> What is needed: Below are the records; extract from them the line containing "- 5MB 的安装包，15MB 的程序，多平台可用" to the line containing "SUL acquires geospatial", both lines included, exactly and with no pictures.

> Source material:
◇ ◇ ◇

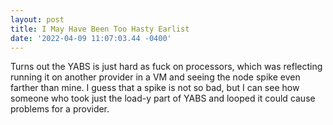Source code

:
 ```yaml
--- 
layout: post 
title: I May Have Been Too Hasty Earlist 
date: '2022-04-09 11:07:03.44 -0400' 
--- 
```

Turns out the YABS is just hard as fuck on processors, which was reflecting running it on another provider in a 
VM and seeing the node spike even farther than mine. I guess that a spike is not so bad, but I can see how 
someone who took just the load-y part of YABS and looped it could cause problems for a provider. 
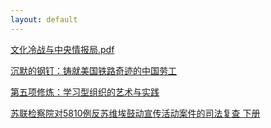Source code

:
 ```yaml
---
layout: default
---
```


[文化冷战与中央情报局.pdf](https://github.com/xiashuangxi/eb/raw/main/book/%E6%96%87%E5%8C%96%E5%86%B7%E6%88%98%E4%B8%8E%E4%B8%AD%E5%A4%AE%E6%83%85%E6%8A%A5%E5%B1%80.pdf)

[沉默的钢钉：铸就美国铁路奇迹的中国劳工](https://github.com/xiashuangxi/eb/raw/main/book/%E6%B2%89%E9%BB%98%E7%9A%84%E9%92%A2%E9%92%89%EF%BC%9A%E9%93%B8%E5%B0%B1%E7%BE%8E%E5%9B%BD%E9%93%81%E8%B7%AF%E5%A5%87%E8%BF%B9%E7%9A%84%E4%B8%AD%E5%9B%BD%E5%8A%B3%E5%B7%A5%20by%20%E5%BC%A0%E5%B0%91%E4%B9%A6%20(z-lib.org).mobi)

[第五项修炼：学习型组织的艺术与实践](https://github.com/xiashuangxi/eb/raw/main/book/%E7%AC%AC%E4%BA%94%E9%A1%B9%E4%BF%AE%E7%82%BC%EF%BC%9A%E5%AD%A6%E4%B9%A0%E5%9E%8B%E7%BB%84%E7%BB%87%E7%9A%84%E8%89%BA%E6%9C%AF%E4%B8%8E%E5%AE%9E%E8%B7%B5-%E5%BD%BC%E5%BE%97%C2%B7%E5%9C%A3%E5%90%89.mobi)

[苏联检察院对5810例反苏维埃鼓动宣传活动案件的司法复查 下册](https://github.com/xiashuangxi/eb/raw/main/book/%E8%8B%8F%E8%81%94%E6%A3%80%E5%AF%9F%E9%99%A2%E5%AF%B95810%E4%BE%8B%E5%8F%8D%E8%8B%8F%E7%BB%B4%E5%9F%83%E9%BC%93%E5%8A%A8%E5%AE%A3%E4%BC%A0%E6%B4%BB%E5%8A%A8%E6%A1%88%E4%BB%B6%E7%9A%84%E5%8F%B8%E6%B3%95%E5%A4%8D%E6%9F%A5%20%E4%B8%8B%E5%86%8C.pdf)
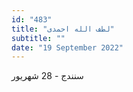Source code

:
 ```yaml
---
id: "483"
title: "لطف‌ الله احمدی"
subtitle: ""
date: "19 September 2022"
---
```


سنندج - 28 شهریور 
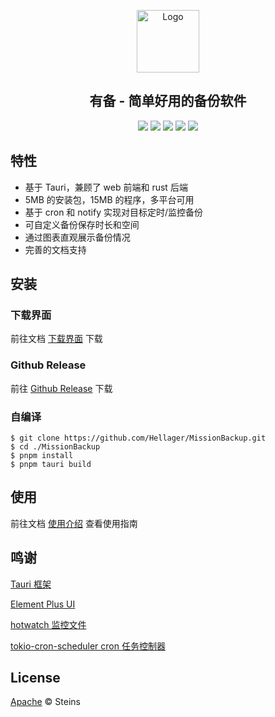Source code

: <p align="center"><img src="https://github.com/Hellager/MissionBackup/blob/main/docs/.vitepress/icon.svg" alt="Logo" width="100"/></p>

<h2 align="center">有备 - 简单好用的备份软件</h2>

<p align="center">
<a href=""><img src="https://img.shields.io/github/license/hellager/MissionBackup"></a>
<a href="https://youbei.hellagur.com/"><img src="https://img.shields.io/badge/docs-passing-brightgreen"></a>
<a href=""><img src="https://img.shields.io/github/workflow/status/Hellager/MissionBackup/Release"></a>
<a href="https://github.com/Hellager/MissionBackup/releases"><img src="https://img.shields.io/github/v/release/Hellager/MissionBackup"></a>
<a href=""><img src="https://img.shields.io/github/downloads/hellager/MissionBackup/total"></a>
</p>

## 特性

- 基于 Tauri，兼顾了 web 前端和 rust 后端
- 5MB 的安装包，15MB 的程序，多平台可用
- 基于 cron 和 notify 实现对目标定时/监控备份
- 可自定义备份保存时长和空间
- 通过图表直观展示备份情况
- 完善的文档支持

## 安装

### 下载界面

前往文档 [下载界面](https://youbei.hellagur.com/general/download.html) 下载

### Github Release

前往 [Github Release](https://github.com/Hellager/MissionBackup/releases) 下载

### 自编译

```shell
$ git clone https://github.com/Hellager/MissionBackup.git
$ cd ./MissionBackup
$ pnpm install
$ pnpm tauri build
```

## 使用

前往文档 [使用介绍](https://youbei.hellagur.com/general/usage.html) 查看使用指南

## 鸣谢

[Tauri 框架](https://github.com/tauri-apps/tauri)

[Element Plus UI](https://github.com/element-plus/element-plus)

[hotwatch 监控文件](https://github.com/francesca64/hotwatch)

[tokio-cron-scheduler cron 任务控制器](https://github.com/mvniekerk/tokio-cron-scheduler)

## License

[Apache](https://github.com/Hellager/youbei_template/blob/main/LICENSE) © Steins

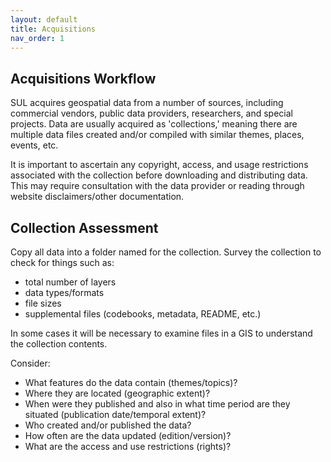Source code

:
 ```yaml
---
layout: default
title: Acquisitions
nav_order: 1
---
```


## Acquisitions Workflow

SUL acquires geospatial data from a number of sources, including commercial vendors, public data providers, researchers, and special projects. Data are usually acquired as 'collections,' meaning there are multiple data files created and/or compiled with similar themes, places, events, etc. 

It is important to ascertain any copyright, access, and usage restrictions associated with the collection before downloading and distributing data. This may require consultation with the data provider or reading through website disclaimers/other documentation. 

## Collection Assessment

Copy all data into a folder named for the collection. Survey the collection to check for things such as:

* total number of layers
* data types/formats
* file sizes
* supplemental files (codebooks, metadata, README, etc.)

In some cases it will be necessary to examine files in a GIS to understand the collection contents. 

Consider: 
* What features do the data contain (themes/topics)? 
* Where they are located (geographic extent)? 
* When were they published and also in what time period are they situated (publication date/temporal extent)? 
* Who created and/or published the data? 
* How often are the data updated (edition/version)? 
* What are the access and use restrictions (rights)?
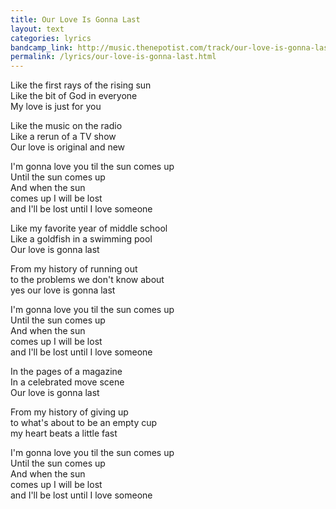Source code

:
 ```yaml
---
title: Our Love Is Gonna Last
layout: text
categories: lyrics
bandcamp_link: http://music.thenepotist.com/track/our-love-is-gonna-last
permalink: /lyrics/our-love-is-gonna-last.html
---
```


Like the first rays of the rising sun  
Like the bit of God in everyone  
My love is just for you

Like the music on the radio  
Like a rerun of a TV show  
Our love is original and new

I'm gonna love you til the sun comes up  
Until the sun comes up  
And when the sun  
comes up I will be lost  
and I'll be lost until I love someone

Like my favorite year of middle school  
Like a goldfish in a swimming pool  
Our love is gonna last

From my history of running out  
to the problems we don't know about  
yes our love is gonna last

I'm gonna love you til the sun comes up  
Until the sun comes up  
And when the sun  
comes up I will be lost  
and I'll be lost until I love someone

In the pages of a magazine  
In a celebrated move scene  
Our love is gonna last

From my history of giving up  
to what's about to be an empty cup  
my heart beats a little fast

I'm gonna love you til the sun comes up  
Until the sun comes up  
And when the sun  
comes up I will be lost  
and I'll be lost until I love someone

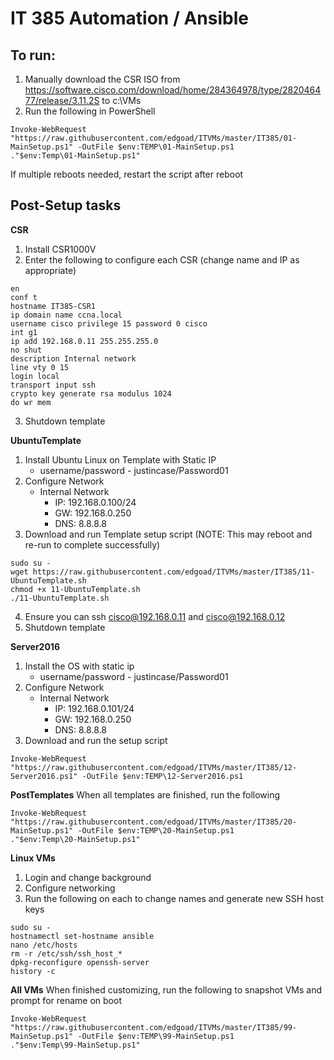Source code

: # IT 385 Automation / Ansible

## To run:
1. Manually download the CSR ISO from https://software.cisco.com/download/home/284364978/type/282046477/release/3.11.2S to c:\VMs
2. Run the following in PowerShell
```
Invoke-WebRequest "https://raw.githubusercontent.com/edgoad/ITVMs/master/IT385/01-MainSetup.ps1" -OutFile $env:TEMP\01-MainSetup.ps1
."$env:Temp\01-MainSetup.ps1"
```

If multiple reboots needed, restart the script after reboot

## Post-Setup tasks
**CSR**
1. Install CSR1000V
2. Enter the following to configure each CSR (change name and IP as appropriate)
```
en
conf t
hostname IT385-CSR1
ip domain name ccna.local
username cisco privilege 15 password 0 cisco
int g1
ip add 192.168.0.11 255.255.255.0
no shut
description Internal network
line vty 0 15
login local
transport input ssh
crypto key generate rsa modulus 1024
do wr mem
```
3. Shutdown template

**UbuntuTemplate**
1. Install Ubuntu Linux on Template with Static IP
   - username/password - justincase/Password01
2. Configure Network
   - Internal Network
     - IP: 192.168.0.100/24
     - GW: 192.168.0.250
     - DNS: 8.8.8.8
3. Download and run Template setup script (NOTE: This may reboot and re-run to complete successfully)
```
sudo su -
wget https://raw.githubusercontent.com/edgoad/ITVMs/master/IT385/11-UbuntuTemplate.sh
chmod +x 11-UbuntuTemplate.sh
./11-UbuntuTemplate.sh
```
4. Ensure you can ssh cisco@192.168.0.11 and cisco@192.168.0.12
5. Shutdown template

**Server2016**
1. Install the OS with static ip
   - username/password - justincase/Password01
2. Configure Network
   - Internal Network
     - IP: 192.168.0.101/24
     - GW: 192.168.0.250
     - DNS: 8.8.8.8
3. Download and run the setup script
```
Invoke-WebRequest "https://raw.githubusercontent.com/edgoad/ITVMs/master/IT385/12-Server2016.ps1" -OutFile $env:TEMP\12-Server2016.ps1
```

**PostTemplates**
When all templates are finished, run the following
```
Invoke-WebRequest "https://raw.githubusercontent.com/edgoad/ITVMs/master/IT385/20-MainSetup.ps1" -OutFile $env:TEMP\20-MainSetup.ps1
."$env:Temp\20-MainSetup.ps1"
```

**Linux VMs**
1. Login and change background
2. Configure networking
3. Run the following on each to change names and generate new SSH host keys
```
sudo su -
hostnamectl set-hostname ansible
nano /etc/hosts
rm -r /etc/ssh/ssh_host_*
dpkg-reconfigure openssh-server
history -c
```


**All VMs**
When finished customizing, run the following to snapshot VMs and prompt for rename on boot
```
Invoke-WebRequest "https://raw.githubusercontent.com/edgoad/ITVMs/master/IT385/99-MainSetup.ps1" -OutFile $env:TEMP\99-MainSetup.ps1
."$env:Temp\99-MainSetup.ps1"
```
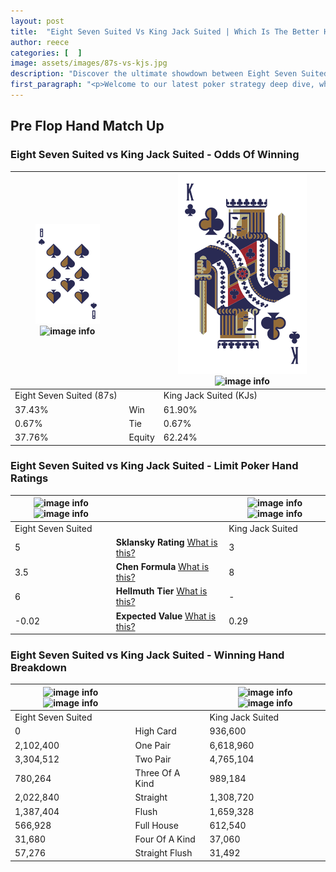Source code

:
 ```yaml
---
layout: post
title:  "Eight Seven Suited Vs King Jack Suited | Which Is The Better Hand In Poker? A Complete Guide"
author: reece
categories: [  ]
image: assets/images/87s-vs-kjs.jpg
description: "Discover the ultimate showdown between Eight Seven Suited and King Jack Suited in poker! Uncover the odds, strategies, and scenarios where one hand triumphs over the other. Get ready to up your poker game with this thrilling analysis."
first_paragraph: "<p>Welcome to our latest poker strategy deep dive, where we're pitting two distinct hands against each other in a high-stakes showdown: Eight Seven Suited vs King Jack Suited.</p><p>In the dynamic world of poker, every decision counts, and knowing which hand holds the upper hand is key to your success at the table.</p><p>In this article, we'll dissect these two hands, explore the scenarios where one dominates the other, and equip you with the knowledge to make strategic choices that can tip the odds in your favor.</p><p>Get ready to unravel the intriguing dynamics of these poker hands and elevate your game to new heights.</p>"
---
```




[comment]: # (sp0)

## Pre Flop Hand Match Up

<div class="table hand-ratings" markdown="1"> 



### Eight Seven Suited vs King Jack Suited - Odds Of Winning


    
| ![image info](assets/images/hand1/8.png) ![image info](assets/images/hand1/7s.png) |  | ![image info](assets/images/hand2/k.png) ![image info](assets/images/hand2/js.png) |
| -------- | -------- | -------- |
| Eight Seven Suited (87s) |  | King Jack Suited (KJs) |
| 37.43% | Win | 61.90% |
| 0.67% | Tie | 0.67% |
| 37.76% | Equity | 62.24% |




[comment]: # (sp1)



### Eight Seven Suited vs King Jack Suited - Limit Poker Hand Ratings


    
| ![image info](https://www.riverpairs.com/assets/images/hand1/8.png) ![image info](https://www.riverpairs.com/assets/images/hand1/7s.png) |  | ![image info](https://www.riverpairs.com/assets/images/hand2/k.png) ![image info](https://www.riverpairs.com/assets/images/hand2/js.png) |
| -------- | -------- | -------- |
| Eight Seven Suited |  | King Jack Suited |
| 5 | **Sklansky Rating** [What is this?](/sklansky-rating-explained) | 3 |
| 3.5 | **Chen Formula** [What is this?](/chen-formula-explained) | 8 |
| 6 | **Hellmuth Tier** [What is this?](/Hellmuth-tier-explained) | - |
| -0.02 | **Expected Value** [What is this?](/expected-value-explained) | 0.29 |




[comment]: # (sp2)



### Eight Seven Suited vs King Jack Suited - Winning Hand Breakdown


    
| ![image info](https://www.riverpairs.com/assets/images/hand1/8.png) ![image info](https://www.riverpairs.com/assets/images/hand1/7s.png) |  | ![image info](https://www.riverpairs.com/assets/images/hand2/k.png) ![image info](https://www.riverpairs.com/assets/images/hand2/js.png) |
| -------- | -------- | -------- |
| Eight Seven Suited |  | King Jack Suited |
| 0 | High Card | 936,600 |
| 2,102,400 | One Pair | 6,618,960 |
| 3,304,512 | Two Pair | 4,765,104 |
| 780,264 | Three Of A Kind | 989,184 |
| 2,022,840 | Straight | 1,308,720 |
| 1,387,404 | Flush | 1,659,328 |
| 566,928 | Full House | 612,540 |
| 31,680 | Four Of A Kind | 37,060 |
| 57,276 | Straight Flush | 31,492 |




[comment]: # (sp3)



</div>

[comment]: # (sp4)



[comment]: # (sp5)

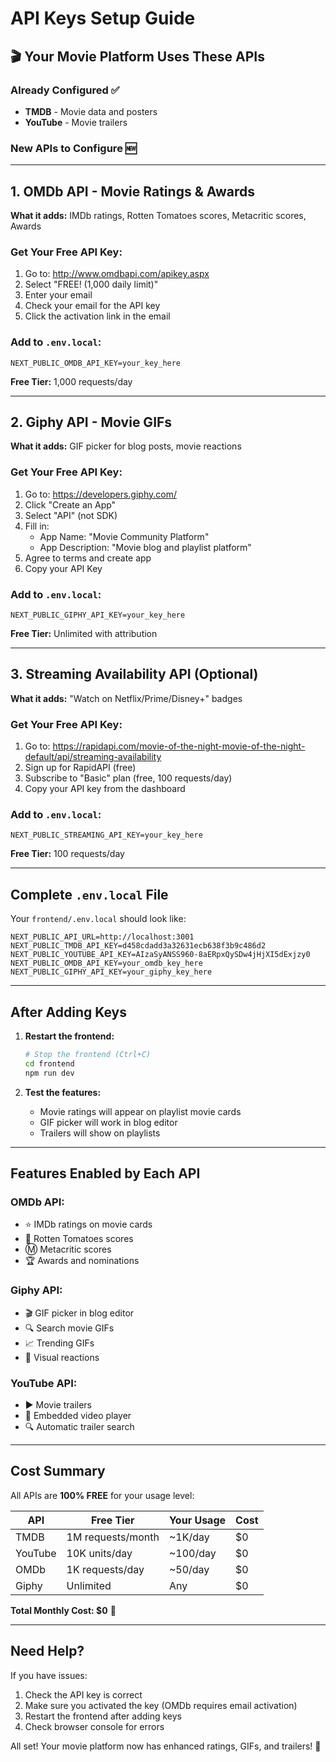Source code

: # API Keys Setup Guide

## 🎬 Your Movie Platform Uses These APIs

### Already Configured ✅
- **TMDB** - Movie data and posters
- **YouTube** - Movie trailers

### New APIs to Configure 🆕

---

## 1. OMDb API - Movie Ratings & Awards

**What it adds:** IMDb ratings, Rotten Tomatoes scores, Metacritic scores, Awards

### Get Your Free API Key:

1. Go to: http://www.omdbapi.com/apikey.aspx
2. Select "FREE! (1,000 daily limit)"
3. Enter your email
4. Check your email for the API key
5. Click the activation link in the email

### Add to `.env.local`:
```env
NEXT_PUBLIC_OMDB_API_KEY=your_key_here
```

**Free Tier:** 1,000 requests/day

---

## 2. Giphy API - Movie GIFs

**What it adds:** GIF picker for blog posts, movie reactions

### Get Your Free API Key:

1. Go to: https://developers.giphy.com/
2. Click "Create an App"
3. Select "API" (not SDK)
4. Fill in:
   - App Name: "Movie Community Platform"
   - App Description: "Movie blog and playlist platform"
5. Agree to terms and create app
6. Copy your API Key

### Add to `.env.local`:
```env
NEXT_PUBLIC_GIPHY_API_KEY=your_key_here
```

**Free Tier:** Unlimited with attribution

---

## 3. Streaming Availability API (Optional)

**What it adds:** "Watch on Netflix/Prime/Disney+" badges

### Get Your Free API Key:

1. Go to: https://rapidapi.com/movie-of-the-night-movie-of-the-night-default/api/streaming-availability
2. Sign up for RapidAPI (free)
3. Subscribe to "Basic" plan (free, 100 requests/day)
4. Copy your API key from the dashboard

### Add to `.env.local`:
```env
NEXT_PUBLIC_STREAMING_API_KEY=your_key_here
```

**Free Tier:** 100 requests/day

---

## Complete `.env.local` File

Your `frontend/.env.local` should look like:

```env
NEXT_PUBLIC_API_URL=http://localhost:3001
NEXT_PUBLIC_TMDB_API_KEY=d458cdadd3a32631ecb638f3b9c486d2
NEXT_PUBLIC_YOUTUBE_API_KEY=AIzaSyANSS960-8aERpxQySDw4jHjXI5dExjzy0
NEXT_PUBLIC_OMDB_API_KEY=your_omdb_key_here
NEXT_PUBLIC_GIPHY_API_KEY=your_giphy_key_here
```

---

## After Adding Keys

1. **Restart the frontend:**
   ```bash
   # Stop the frontend (Ctrl+C)
   cd frontend
   npm run dev
   ```

2. **Test the features:**
   - Movie ratings will appear on playlist movie cards
   - GIF picker will work in blog editor
   - Trailers will show on playlists

---

## Features Enabled by Each API

### OMDb API:
- ⭐ IMDb ratings on movie cards
- 🍅 Rotten Tomatoes scores
- Ⓜ️ Metacritic scores
- 🏆 Awards and nominations

### Giphy API:
- 🎬 GIF picker in blog editor
- 🔍 Search movie GIFs
- 📈 Trending GIFs
- 💬 Visual reactions

### YouTube API:
- ▶️ Movie trailers
- 🎥 Embedded video player
- 🔍 Automatic trailer search

---

## Cost Summary

All APIs are **100% FREE** for your usage level:

| API | Free Tier | Your Usage | Cost |
|-----|-----------|------------|------|
| TMDB | 1M requests/month | ~1K/day | $0 |
| YouTube | 10K units/day | ~100/day | $0 |
| OMDb | 1K requests/day | ~50/day | $0 |
| Giphy | Unlimited | Any | $0 |

**Total Monthly Cost: $0** 🎉

---

## Need Help?

If you have issues:
1. Check the API key is correct
2. Make sure you activated the key (OMDb requires email activation)
3. Restart the frontend after adding keys
4. Check browser console for errors

All set! Your movie platform now has enhanced ratings, GIFs, and trailers! 🚀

◇ ◇ ◇

> Result:
- 5MB 的安装包，15MB 的程序，多平台可用
- 基于 cron 和 notify 实现对目标定时/监控备份
- 可自定义备份保存时长和空间
- 通过图表直观展示备份情况
- 完善的文档支持

## 安装

### 下载界面

前往文档 [下载界面](https://youbei.hellagur.com/general/download.html) 下载

### Github Release

前往 [Github Release](https://github.com/Hellager/MissionBackup/releases) 下载

### 自编译

```shell
$ git clone https://github.com/Hellager/MissionBackup.git
$ cd ./MissionBackup
$ pnpm install
$ pnpm tauri build
```

## 使用

前往文档 [使用介绍](https://youbei.hellagur.com/general/usage.html) 查看使用指南

## 鸣谢

[Tauri 框架](https://github.com/tauri-apps/tauri)

[Element Plus UI](https://github.com/element-plus/element-plus)

[hotwatch 监控文件](https://github.com/francesca64/hotwatch)

[tokio-cron-scheduler cron 任务控制器](https://github.com/mvniekerk/tokio-cron-scheduler)

## License

[Apache](https://github.com/Hellager/youbei_template/blob/main/LICENSE) © Steins

Source code

:
 ```yaml
---
layout: default
title: Acquisitions
nav_order: 1
---
```


## Acquisitions Workflow

SUL acquires geospatial data from a number of sources, including commercial vendors, public data providers, researchers, and special projects. Data are usually acquired as 'collections,' meaning there are multiple data files created and/or compiled with similar themes, places, events, etc. 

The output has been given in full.